For every entry that follows, return the words exactly and omit any picture.

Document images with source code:

____________

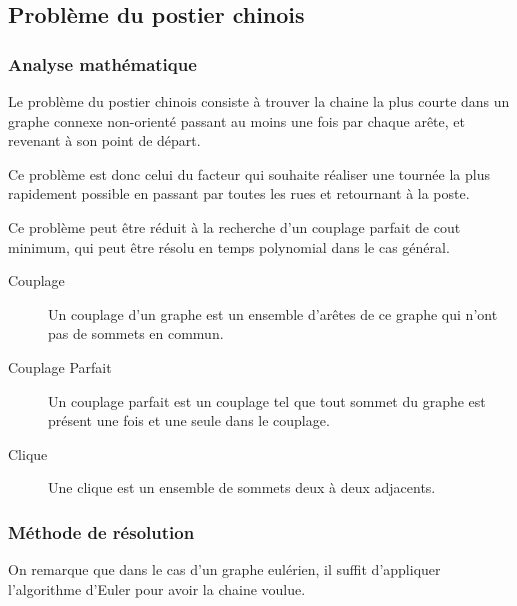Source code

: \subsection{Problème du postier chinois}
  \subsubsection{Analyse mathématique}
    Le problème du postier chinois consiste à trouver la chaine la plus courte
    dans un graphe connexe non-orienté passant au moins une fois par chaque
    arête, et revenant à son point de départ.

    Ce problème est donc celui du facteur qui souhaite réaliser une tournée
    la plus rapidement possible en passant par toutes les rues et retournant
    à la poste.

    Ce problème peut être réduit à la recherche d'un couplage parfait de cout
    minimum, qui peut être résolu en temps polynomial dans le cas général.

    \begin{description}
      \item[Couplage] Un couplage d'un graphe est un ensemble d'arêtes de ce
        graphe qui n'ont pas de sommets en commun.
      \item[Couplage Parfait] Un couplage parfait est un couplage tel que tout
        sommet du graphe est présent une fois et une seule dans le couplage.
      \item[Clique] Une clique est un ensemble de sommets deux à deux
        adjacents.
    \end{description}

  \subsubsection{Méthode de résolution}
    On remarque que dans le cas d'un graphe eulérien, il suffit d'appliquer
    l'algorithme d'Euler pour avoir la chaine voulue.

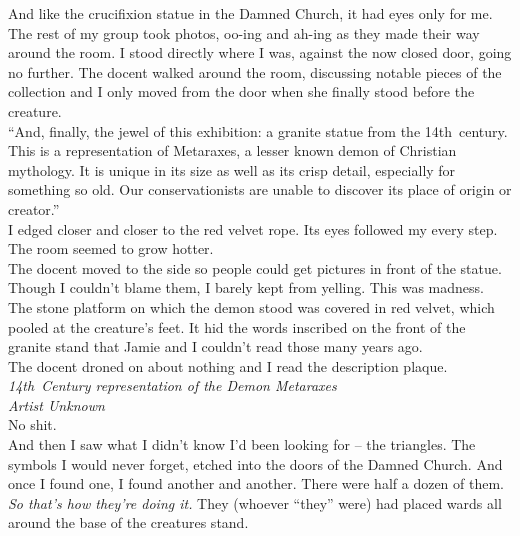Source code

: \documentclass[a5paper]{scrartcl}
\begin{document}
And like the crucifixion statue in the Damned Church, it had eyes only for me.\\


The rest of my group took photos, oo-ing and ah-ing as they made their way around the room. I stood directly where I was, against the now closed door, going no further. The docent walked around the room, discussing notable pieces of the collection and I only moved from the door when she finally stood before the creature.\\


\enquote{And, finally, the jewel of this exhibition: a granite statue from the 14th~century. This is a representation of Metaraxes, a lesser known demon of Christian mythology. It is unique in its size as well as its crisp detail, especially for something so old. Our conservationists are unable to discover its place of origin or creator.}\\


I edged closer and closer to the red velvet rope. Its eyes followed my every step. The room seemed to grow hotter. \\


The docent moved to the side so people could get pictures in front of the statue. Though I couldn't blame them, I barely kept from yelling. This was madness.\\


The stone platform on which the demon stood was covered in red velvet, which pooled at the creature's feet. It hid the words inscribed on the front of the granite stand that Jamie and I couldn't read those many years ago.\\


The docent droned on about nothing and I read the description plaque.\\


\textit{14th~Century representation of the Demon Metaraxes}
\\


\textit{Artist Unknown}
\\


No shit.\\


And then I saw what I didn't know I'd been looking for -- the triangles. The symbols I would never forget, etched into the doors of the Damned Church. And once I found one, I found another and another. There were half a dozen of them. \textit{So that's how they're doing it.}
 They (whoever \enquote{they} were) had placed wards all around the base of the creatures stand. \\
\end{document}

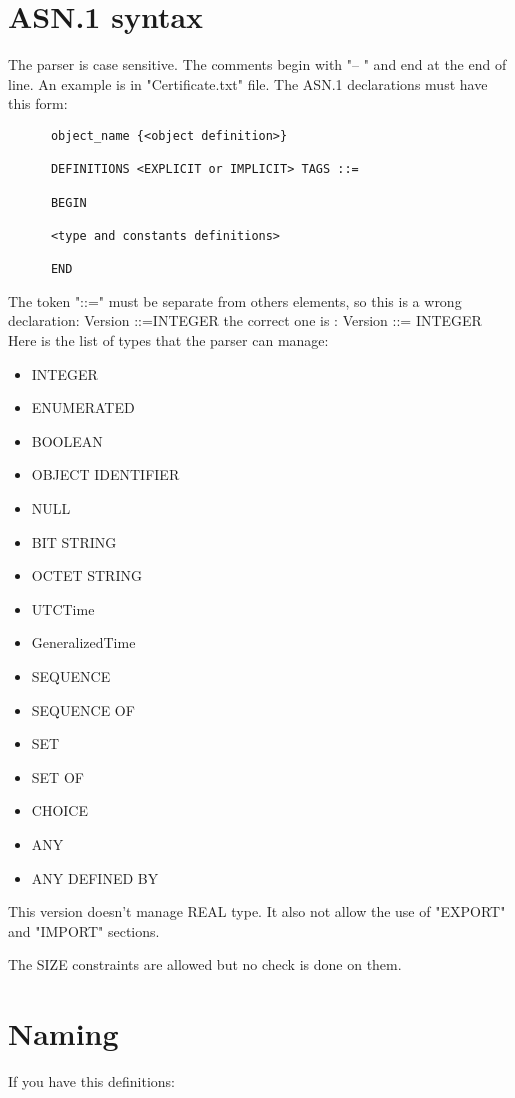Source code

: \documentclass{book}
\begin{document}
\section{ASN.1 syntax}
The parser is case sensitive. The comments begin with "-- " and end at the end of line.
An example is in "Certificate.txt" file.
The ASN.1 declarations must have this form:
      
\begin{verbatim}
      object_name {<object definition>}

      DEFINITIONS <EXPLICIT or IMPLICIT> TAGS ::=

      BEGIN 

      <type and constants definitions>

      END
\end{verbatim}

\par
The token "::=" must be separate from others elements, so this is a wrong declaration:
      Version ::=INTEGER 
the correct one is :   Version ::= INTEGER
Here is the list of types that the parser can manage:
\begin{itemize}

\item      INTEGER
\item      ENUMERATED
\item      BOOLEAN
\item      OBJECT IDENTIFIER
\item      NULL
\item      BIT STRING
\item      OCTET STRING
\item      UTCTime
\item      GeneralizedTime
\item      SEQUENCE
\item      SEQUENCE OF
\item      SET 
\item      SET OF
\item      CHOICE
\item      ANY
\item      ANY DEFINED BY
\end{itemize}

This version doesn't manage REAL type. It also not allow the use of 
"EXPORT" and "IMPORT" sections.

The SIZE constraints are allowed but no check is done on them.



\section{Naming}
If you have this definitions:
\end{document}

____________

■ **Task output**
Source code

: \subsection{Problème du postier chinois}
  \subsubsection{Analyse mathématique}
    Le problème du postier chinois consiste à trouver la chaine la plus courte
    dans un graphe connexe non-orienté passant au moins une fois par chaque
    arête, et revenant à son point de départ.

    Ce problème est donc celui du facteur qui souhaite réaliser une tournée
    la plus rapidement possible en passant par toutes les rues et retournant
    à la poste.

    Ce problème peut être réduit à la recherche d'un couplage parfait de cout
    minimum, qui peut être résolu en temps polynomial dans le cas général.

    \begin{description}
      \item[Couplage] Un couplage d'un graphe est un ensemble d'arêtes de ce
        graphe qui n'ont pas de sommets en commun.
      \item[Couplage Parfait] Un couplage parfait est un couplage tel que tout
        sommet du graphe est présent une fois et une seule dans le couplage.
      \item[Clique] Une clique est un ensemble de sommets deux à deux
        adjacents.
    \end{description}

  \subsubsection{Méthode de résolution}
    On remarque que dans le cas d'un graphe eulérien, il suffit d'appliquer
    l'algorithme d'Euler pour avoir la chaine voulue.

Source code

: \documentclass[a5paper]{scrartcl}
\begin{document}
And like the crucifixion statue in the Damned Church, it had eyes only for me.\\


The rest of my group took photos, oo-ing and ah-ing as they made their way around the room. I stood directly where I was, against the now closed door, going no further. The docent walked around the room, discussing notable pieces of the collection and I only moved from the door when she finally stood before the creature.\\


\enquote{And, finally, the jewel of this exhibition: a granite statue from the 14th~century. This is a representation of Metaraxes, a lesser known demon of Christian mythology. It is unique in its size as well as its crisp detail, especially for something so old. Our conservationists are unable to discover its place of origin or creator.}\\


I edged closer and closer to the red velvet rope. Its eyes followed my every step. The room seemed to grow hotter. \\


The docent moved to the side so people could get pictures in front of the statue. Though I couldn't blame them, I barely kept from yelling. This was madness.\\


The stone platform on which the demon stood was covered in red velvet, which pooled at the creature's feet. It hid the words inscribed on the front of the granite stand that Jamie and I couldn't read those many years ago.\\


The docent droned on about nothing and I read the description plaque.\\


\textit{14th~Century representation of the Demon Metaraxes}
\\


\textit{Artist Unknown}
\\


No shit.\\


And then I saw what I didn't know I'd been looking for -- the triangles. The symbols I would never forget, etched into the doors of the Damned Church. And once I found one, I found another and another. There were half a dozen of them. \textit{So that's how they're doing it.}
 They (whoever \enquote{they} were) had placed wards all around the base of the creatures stand. \\
\end{document}

Source code

: \documentclass{book}
\begin{document}
\section{ASN.1 syntax}
The parser is case sensitive. The comments begin with "-- " and end at the end of line.
An example is in "Certificate.txt" file.
The ASN.1 declarations must have this form:
      
\begin{verbatim}
      object_name {<object definition>}

      DEFINITIONS <EXPLICIT or IMPLICIT> TAGS ::=

      BEGIN 

      <type and constants definitions>

      END
\end{verbatim}

\par
The token "::=" must be separate from others elements, so this is a wrong declaration:
      Version ::=INTEGER 
the correct one is :   Version ::= INTEGER
Here is the list of types that the parser can manage:
\begin{itemize}

\item      INTEGER
\item      ENUMERATED
\item      BOOLEAN
\item      OBJECT IDENTIFIER
\item      NULL
\item      BIT STRING
\item      OCTET STRING
\item      UTCTime
\item      GeneralizedTime
\item      SEQUENCE
\item      SEQUENCE OF
\item      SET 
\item      SET OF
\item      CHOICE
\item      ANY
\item      ANY DEFINED BY
\end{itemize}

This version doesn't manage REAL type. It also not allow the use of 
"EXPORT" and "IMPORT" sections.

The SIZE constraints are allowed but no check is done on them.



\section{Naming}
If you have this definitions:
\end{document}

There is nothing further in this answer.